## EXERCISE DETAILS:
From the first line to the last, set down the material exactly, leaving out its pictures.
(Beginning of EXTRACTED ENTRIES)
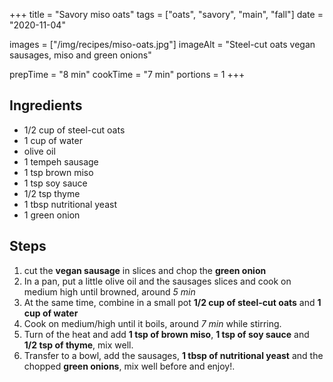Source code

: +++
title = "Savory miso oats"
tags = ["oats", "savory", "main", "fall"]
date = "2020-11-04"

images = ["/img/recipes/miso-oats.jpg"]
imageAlt = "Steel-cut oats vegan sausages, miso and green onions"

prepTime = "8 min"
cookTime = "7 min"
portions = 1
+++

<div class="recipe-content">
<div class="ingredients">

## Ingredients  

- 1/2 cup of steel-cut oats
- 1 cup of water
- olive oil
- 1 tempeh sausage
- 1 tsp brown miso
- 1 tsp soy sauce
- 1/2 tsp thyme
- 1 tbsp nutritional yeast
- 1 green onion

</div>
<div class="steps">

## Steps

1. cut the **vegan sausage** in slices and chop the **green onion**
2. In a pan, put a little olive oil and the sausages slices and cook on medium high until browned, around *5 min*
3. At the same time, combine in a small pot **1/2 cup of steel-cut oats** and **1 cup of water**
4. Cook on medium/high until it boils, around *7 min* while stirring.
5. Turn of the heat and add **1 tsp of brown miso**, **1 tsp of soy sauce** and **1/2 tsp of thyme**, mix well.
4. Transfer to a bowl, add the sausages, **1 tbsp of nutritional yeast** and the chopped **green onions**, mix well before and enjoy!.

</div>
</div>
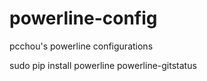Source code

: powerline-config
================

pcchou's powerline configurations

sudo pip install powerline powerline-gitstatus
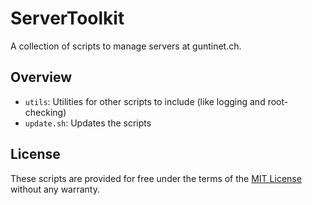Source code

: # ServerToolkit
A collection of scripts to manage servers at guntinet.ch.

## Overview
- `utils`: Utilities for other scripts to include (like logging and root-checking)
- `update.sh`: Updates the scripts

## License
These scripts are provided for free under the terms of the [MIT License](./LICENSE) without any warranty.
(End of EXTRACTED ENTRIES)
## EXERCISE RESULT:
Source code

: +++
title = "Savory miso oats"
tags = ["oats", "savory", "main", "fall"]
date = "2020-11-04"

images = ["/img/recipes/miso-oats.jpg"]
imageAlt = "Steel-cut oats vegan sausages, miso and green onions"

prepTime = "8 min"
cookTime = "7 min"
portions = 1
+++

<div class="recipe-content">
<div class="ingredients">

## Ingredients  

- 1/2 cup of steel-cut oats
- 1 cup of water
- olive oil
- 1 tempeh sausage
- 1 tsp brown miso
- 1 tsp soy sauce
- 1/2 tsp thyme
- 1 tbsp nutritional yeast
- 1 green onion

</div>
<div class="steps">

## Steps

1. cut the **vegan sausage** in slices and chop the **green onion**
2. In a pan, put a little olive oil and the sausages slices and cook on medium high until browned, around *5 min*
3. At the same time, combine in a small pot **1/2 cup of steel-cut oats** and **1 cup of water**
4. Cook on medium/high until it boils, around *7 min* while stirring.
5. Turn of the heat and add **1 tsp of brown miso**, **1 tsp of soy sauce** and **1/2 tsp of thyme**, mix well.
4. Transfer to a bowl, add the sausages, **1 tbsp of nutritional yeast** and the chopped **green onions**, mix well before and enjoy!.

</div>
</div>
Source code

: powerline-config
================

pcchou's powerline configurations

sudo pip install powerline powerline-gitstatus
Source code

: # ServerToolkit
A collection of scripts to manage servers at guntinet.ch.

## Overview
- `utils`: Utilities for other scripts to include (like logging and root-checking)
- `update.sh`: Updates the scripts

## License
These scripts are provided for free under the terms of the [MIT License](./LICENSE) without any warranty.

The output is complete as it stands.